Ford Motors Escapes Lawsuit Despite Defective Airbags

Originally Published March 4, 2015

Howard and Barbara Piltch rested in a ditch by the side of the road after sliding into a patch of black ice, ricocheting off a wall, and colliding with several trees. The car they were traveling in, a 2003 Mercury Mountaineer, advertised as safe, complete with advanced front and dual side airbags. In this instance, rather than airbag enhancement, the only "advancement" Ford made was to the injuries sustained by the Piltches when the air bags failed to deploy.

While recovering from several broken vertebrae and neurological injuries, the Piltches filed suit under the Indiana Products Liability Act (IPLA) against Ford Motor Company complaining the defective airbags enhanced those injuries. Ford moved for summary judgment, arguing the Piltch’s could not prove, 1) the airbags were in fact defective, nor 2) the defective air bags facilitated the worsening of the injuries. Summary judgment was granted and upheld by the Seventh Circuit on the grounds that proximate cause could not be established without an expert testimony report.  

The Piltches sought to persuade a jury under the doctrine of Res Ipsa Loquitur. To bring a claim under the doctrine of res ipsa loquitur, the Piltches were required to show that the injuring instrumentality (Mercury Mountaineer) was in the exclusive control of the defendant at the time of injury. Since the vehicle was under the control of the plaintiff, a defective product liability suit was pursued under the same doctrine. The doctrine of res ipsa loquitur may be applied in “rare instances” where “circumstantial evidence may produce reasonable inferences [t]hat a jury may reasonably find that a defendant manufactured a product containing a defect.”

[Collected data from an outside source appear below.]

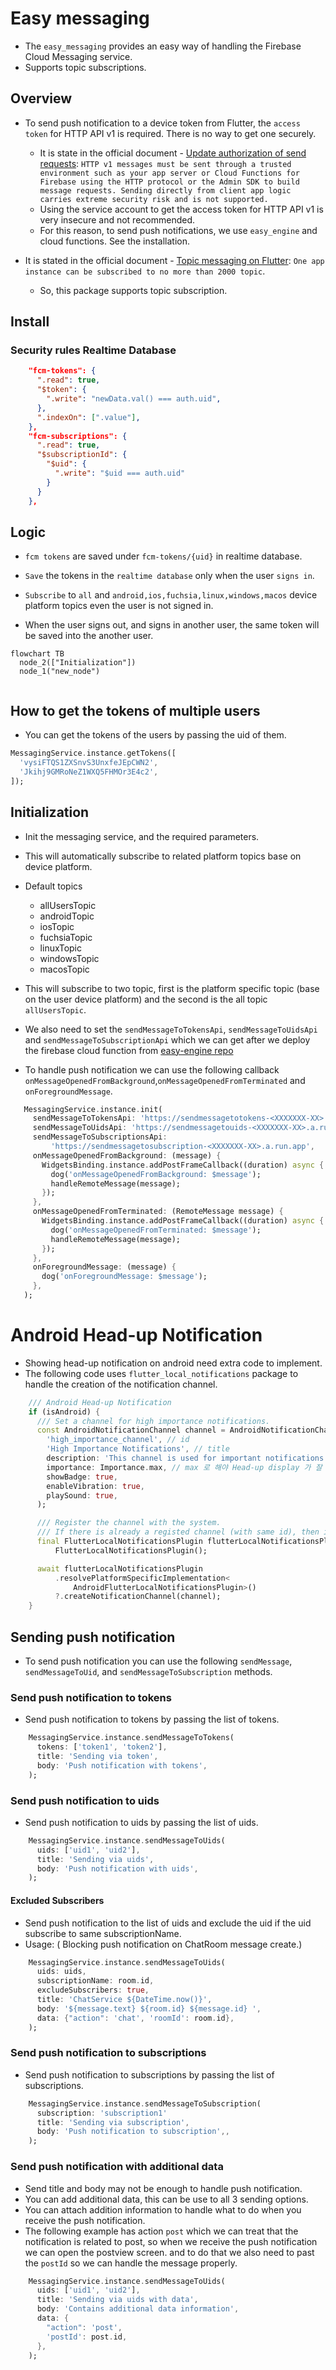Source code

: # Easy messaging

- The `easy_messaging` provides an easy way of handling the Firebase Cloud Messaging service.
- Supports topic subscriptions.

## Overview

- To send push notification to a device token from Flutter, the `access token` for HTTP API v1 is required. There is no way to get one securely.

  - It is state in the official document - [Update authorization of send requests](https://firebase.google.com/docs/cloud-messaging/migrate-v1#update-authorization-of-send-requests): `HTTP v1 messages must be sent through a trusted environment such as your app server or Cloud Functions for Firebase using the HTTP protocol or the Admin SDK to build message requests. Sending directly from client app logic carries extreme security risk and is not supported.`
  - Using the service account to get the access token for HTTP API v1 is very insecure and not recommended.
  - For this reason, to send push notifications, we use `easy_engine` and cloud functions. See the installation.

- It is stated in the official document - [Topic messaging on Flutter](https://firebase.google.com/docs/cloud-messaging/flutter/topic-messaging): `One app instance can be subscribed to no more than 2000 topic`.
  - So, this package supports topic subscription.

## Install

### Security rules Realtime Database

```json
    "fcm-tokens": {
      ".read": true,
      "$token": {
        ".write": "newData.val() === auth.uid",
      },
      ".indexOn": [".value"],
    },
    "fcm-subscriptions": {
      ".read": true,
      "$subscriptionId": {
        "$uid": {
          ".write": "$uid === auth.uid"
        }
      }
    },
```

## Logic

- `fcm tokens` are saved under `fcm-tokens/{uid}` in realtime database.

- `Save` the tokens in the `realtime database` only when the user `signs in`.
- `Subscribe` to `all` and `android,ios,fuchsia,linux,windows,macos` device platform topics even the user is not signed in.
- When the user signs out, and signs in another user, the same token will be saved into the another user.

```mermaid
flowchart TB
  node_2(["Initialization"])
  node_1("new_node")
```

```mermaid

```

## How to get the tokens of multiple users

- You can get the tokens of the users by passing the uid of them.

```dart
MessagingService.instance.getTokens([
  'vysiFTQS1ZXSnvS3UnxfeJEpCWN2',
  'Jkihj9GMRoNeZ1WXQ5FHMOr3E4c2',
]);
```

## Initialization

- Init the messaging service, and the required parameters.
- This will automatically subscribe to related platform topics base on device platform.

- Default topics

  - allUsersTopic
  - androidTopic
  - iosTopic
  - fuchsiaTopic
  - linuxTopic
  - windowsTopic
  - macosTopic

- This will subscribe to two topic, first is the platform specific topic (base on the user device platform) and the second is the all topic `allUsersTopic`.

- We also need to set the `sendMessageToTokensApi`, `sendMessageToUidsApi` and `sendMessageToSubscriptionApi` which we can get after we deploy the firebase cloud function from [easy-engine repo](https://github.com/thruthesky/easy-engine)

- To handle push notification we can use the following callback `onMessageOpenedFromBackground`,`onMessageOpenedFromTerminated` and `onForegroundMessage`.

```dart
   MessagingService.instance.init(
     sendMessageToTokensApi: 'https://sendmessagetotokens-<XXXXXXX-XX>.a.run.app',
     sendMessageToUidsApi: 'https://sendmessagetouids-<XXXXXXX-XX>.a.run.app',
     sendMessageToSubscriptionsApi:
         'https://sendmessagetosubscription-<XXXXXXX-XX>.a.run.app',
     onMessageOpenedFromBackground: (message) {
       WidgetsBinding.instance.addPostFrameCallback((duration) async {
         dog('onMessageOpenedFromBackground: $message');
         handleRemoteMessage(message);
       });
     },
     onMessageOpenedFromTerminated: (RemoteMessage message) {
       WidgetsBinding.instance.addPostFrameCallback((duration) async {
         dog('onMessageOpenedFromTerminated: $message');
         handleRemoteMessage(message);
       });
     },
     onForegroundMessage: (message) {
       dog('onForegroundMessage: $message');
     },
   );
```

# Android Head-up Notification

- Showing head-up notification on android need extra code to implement.
- The following code uses `flutter_local_notifications` package to handle the creation of the notification channel.

```dart
    /// Android Head-up Notification
    if (isAndroid) {
      /// Set a channel for high importance notifications.
      const AndroidNotificationChannel channel = AndroidNotificationChannel(
        'high_importance_channel', // id
        'High Importance Notifications', // title
        description: 'This channel is used for important notifications.', //
        importance: Importance.max, // max 로 해야 Head-up display 가 잘 된다.
        showBadge: true,
        enableVibration: true,
        playSound: true,
      );

      /// Register the channel with the system.
      /// If there is already a registed channel (with same id), then it will be re-registered.
      final FlutterLocalNotificationsPlugin flutterLocalNotificationsPlugin =
          FlutterLocalNotificationsPlugin();

      await flutterLocalNotificationsPlugin
          .resolvePlatformSpecificImplementation<
              AndroidFlutterLocalNotificationsPlugin>()
          ?.createNotificationChannel(channel);
    }
```

## Sending push notification

- To send push notification you can use the following `sendMessage`, `sendMessageToUid`, and `sendMessageToSubscription` methods.

### Send push notification to tokens

- Send push notification to tokens by passing the list of tokens.

```dart
    MessagingService.instance.sendMessageToTokens(
      tokens: ['token1', 'token2'],
      title: 'Sending via token',
      body: 'Push notification with tokens',
    );
```

### Send push notification to uids

- Send push notification to uids by passing the list of uids.

```dart
    MessagingService.instance.sendMessageToUids(
      uids: ['uid1', 'uid2'],
      title: 'Sending via uids',
      body: 'Push notification with uids',
    );
```

#### Excluded Subscribers

- Send push notification to the list of uids and exclude the uid if the uid subscribe to same subscriptionName.
- Usage: ( Blocking push notification on ChatRoom message create.)

```dart
    MessagingService.instance.sendMessageToUids(
      uids: uids,
      subscriptionName: room.id,
      excludeSubscribers: true,
      title: 'ChatService ${DateTime.now()}',
      body: '${message.text} ${room.id} ${message.id} ',
      data: {"action": 'chat', 'roomId': room.id},
    );
```

### Send push notification to subscriptions

- Send push notification to subscriptions by passing the list of subscriptions.

```dart
    MessagingService.instance.sendMessageToSubscription(
      subscription: 'subscription1'
      title: 'Sending via subscription',
      body: 'Push notification to subscription',,
    );
```

### Send push notification with additional data

- Send title and body may not be enough to handle push notification.
- You can add additional data, this can be use to all 3 sending options.
- You can attach addition information to handle what to do when you receive the push notification.
- The following example has action `post` which we can treat that the notification is related to post,
  so when we receive the push notification we can open the postview screen. and to do that we also need to past the `postId` so we can handle the message properly.

```dart
    MessagingService.instance.sendMessageToUids(
      uids: ['uid1', 'uid2'],
      title: 'Sending via uids with data',
      body: 'Contains additional data information',
      data: {
        "action": 'post',
        'postId': post.id,
      },
    );
```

In Ford’s 48 page Scheduled Maintenance Guide for the 2003 Mercury Mountaineer the word “air bag” is found only once and it is written in connection to safety warning lamps. In contrast, while touting the vast safety features, in the 264 page Owner’s Manual, “air bags” receive seven pages of deference in the Safety subsection. This manual informs drivers to immediately have their car serviced should the air bag light illuminate. According to the opinion, the Piltches air bag light never illuminated, indicating a need for servicing the Mountaineer’s air bag system.

According to the safety subsection on air bags in the Owner’s Manual, “[D]uring a crash, the Restraints Control Module activates both stages of the dual-stage air bag supplemental restraints based on crash severity and occupant conditions.” Was the severity of the Piltches crash in question? Ricocheting off walls and then bouncing from tree to tree describes a crash involving the most severe of forceful impacts imaginable. Thus, a reasonable person could infer that the Piltches crash severity would necessitate an airbag deployment.

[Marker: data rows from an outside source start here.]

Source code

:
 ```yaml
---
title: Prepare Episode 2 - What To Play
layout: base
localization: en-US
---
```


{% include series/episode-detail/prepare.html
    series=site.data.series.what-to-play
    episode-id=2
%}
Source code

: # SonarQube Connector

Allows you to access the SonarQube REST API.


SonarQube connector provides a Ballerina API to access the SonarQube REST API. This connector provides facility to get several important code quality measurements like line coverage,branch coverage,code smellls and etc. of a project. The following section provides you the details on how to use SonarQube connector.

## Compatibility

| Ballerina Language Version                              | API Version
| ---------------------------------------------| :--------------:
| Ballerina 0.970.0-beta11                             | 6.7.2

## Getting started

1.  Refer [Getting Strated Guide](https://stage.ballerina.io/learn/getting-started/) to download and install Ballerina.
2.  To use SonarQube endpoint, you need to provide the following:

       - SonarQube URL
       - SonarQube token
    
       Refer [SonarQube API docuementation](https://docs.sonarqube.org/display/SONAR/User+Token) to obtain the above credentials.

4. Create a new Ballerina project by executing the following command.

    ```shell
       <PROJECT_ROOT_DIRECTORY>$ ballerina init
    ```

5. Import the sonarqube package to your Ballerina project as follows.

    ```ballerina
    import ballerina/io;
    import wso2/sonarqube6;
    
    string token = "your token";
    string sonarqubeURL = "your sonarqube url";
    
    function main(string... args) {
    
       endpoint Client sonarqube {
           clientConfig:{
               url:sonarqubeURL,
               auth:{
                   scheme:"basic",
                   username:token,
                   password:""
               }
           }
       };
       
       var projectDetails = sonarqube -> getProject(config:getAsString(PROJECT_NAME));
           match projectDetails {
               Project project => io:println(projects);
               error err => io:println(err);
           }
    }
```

The ruling of the Seventh Circuit in upholding summary judgment barred the Piltches from ever recovering for their injuries. Was justice served?

Airbags are expected to deploy upon severe impact. In fact, Ford advertised as much. This expectation is evidenced by generous discounts allotted by car insurance providers for cars equipped with airbags. Not all car owners are familiar with performing repairs, hence the light to signal potential danger to drivers. Hiring auto mechanics to conduct standard or complex repairs is standard. Those lacking specialized knowledge or experience with automobiles outside of daily operation for commuting, tend to entrust these car maintenance duties – like repairing defective airbags, to a mechanic.

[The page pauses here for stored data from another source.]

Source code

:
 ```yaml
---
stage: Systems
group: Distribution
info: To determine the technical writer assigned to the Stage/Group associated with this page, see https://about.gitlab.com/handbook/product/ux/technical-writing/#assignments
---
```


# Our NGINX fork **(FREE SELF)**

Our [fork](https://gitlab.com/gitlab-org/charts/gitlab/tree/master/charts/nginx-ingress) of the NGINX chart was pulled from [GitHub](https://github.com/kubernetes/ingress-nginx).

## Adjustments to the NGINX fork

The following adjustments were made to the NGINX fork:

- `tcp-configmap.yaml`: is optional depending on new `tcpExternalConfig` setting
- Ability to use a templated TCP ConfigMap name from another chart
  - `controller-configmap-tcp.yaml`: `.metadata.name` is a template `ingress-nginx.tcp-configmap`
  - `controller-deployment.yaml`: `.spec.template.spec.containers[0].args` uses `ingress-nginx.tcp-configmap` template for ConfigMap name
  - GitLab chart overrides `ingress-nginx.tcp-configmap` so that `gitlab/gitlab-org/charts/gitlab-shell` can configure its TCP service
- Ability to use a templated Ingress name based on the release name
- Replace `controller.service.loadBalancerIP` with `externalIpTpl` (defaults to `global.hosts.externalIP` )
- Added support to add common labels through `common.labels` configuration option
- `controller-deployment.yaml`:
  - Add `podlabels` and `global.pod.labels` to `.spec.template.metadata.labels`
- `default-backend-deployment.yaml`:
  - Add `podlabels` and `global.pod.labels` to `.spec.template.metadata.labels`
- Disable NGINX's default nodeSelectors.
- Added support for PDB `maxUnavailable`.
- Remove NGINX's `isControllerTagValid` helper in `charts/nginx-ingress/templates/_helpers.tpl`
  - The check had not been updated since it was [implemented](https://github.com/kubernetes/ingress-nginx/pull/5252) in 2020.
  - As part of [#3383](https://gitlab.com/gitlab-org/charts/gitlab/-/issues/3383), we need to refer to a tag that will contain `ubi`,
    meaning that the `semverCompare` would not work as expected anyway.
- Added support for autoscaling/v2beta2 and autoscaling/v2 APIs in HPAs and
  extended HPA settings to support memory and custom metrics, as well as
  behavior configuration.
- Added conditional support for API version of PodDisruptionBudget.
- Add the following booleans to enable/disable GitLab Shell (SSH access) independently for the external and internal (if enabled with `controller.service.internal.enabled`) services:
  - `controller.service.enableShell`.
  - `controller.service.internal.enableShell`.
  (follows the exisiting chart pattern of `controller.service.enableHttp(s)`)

Automobiles are not equivalent to IKEA furniture. They are not purchased with any reasonable expectation of missing parts or negligible assembly. Rather, automobiles are purchased with the expectation that all safety features are not only fully in tact but also properly functioning.

An underwhelming presentation of the defect in the airbags was a crucial mistake. Ultimately, claiming that a multi-billion dollar corporation has manufactured a defective product while failing to produce expert testimony to support the claim of defect may consequently prove futile for the Piltches. But the question the court should have considered prior to ruling is: Does the law require a plaintiff to produce expert testimony to prove liability under the IPLA? The Indiana Code covering IPLA remains silent on the production of expert testimony reports. As such, the Court established a rather draconian precedent when ruling the Piltches could not prove proximate cause using only circumstantial evidence.

According to the court, “a lay jury would be unable to discern from circumstantial evidence whether another air bag design could have prevented the injury.” The Court’s position on the capacity of lay juries appears untenable. Accident reconstruction and similar evidence would inevitably be revealed during the course of litigation. Skepticism regarding the sophistication of jurors may not have been in the interest of justice.

Hasty judicial interference resulted in a broken back, brain damage, and a lifetime of healing wounds that will never receive a proper examination in court before a jury.